[Source records]

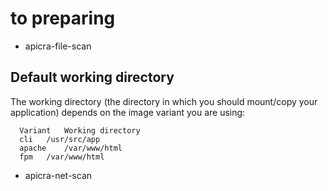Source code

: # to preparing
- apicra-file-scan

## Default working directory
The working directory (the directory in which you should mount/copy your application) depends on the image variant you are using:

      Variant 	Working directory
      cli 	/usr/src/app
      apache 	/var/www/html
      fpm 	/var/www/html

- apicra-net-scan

◆ **PROBLEM TO WORK ON**: Return every entry above exactly as written, minus the pictures.

◆ **TASK ANSWER**:
Source code

: # to preparing
- apicra-file-scan

## Default working directory
The working directory (the directory in which you should mount/copy your application) depends on the image variant you are using:

      Variant 	Working directory
      cli 	/usr/src/app
      apache 	/var/www/html
      fpm 	/var/www/html

- apicra-net-scan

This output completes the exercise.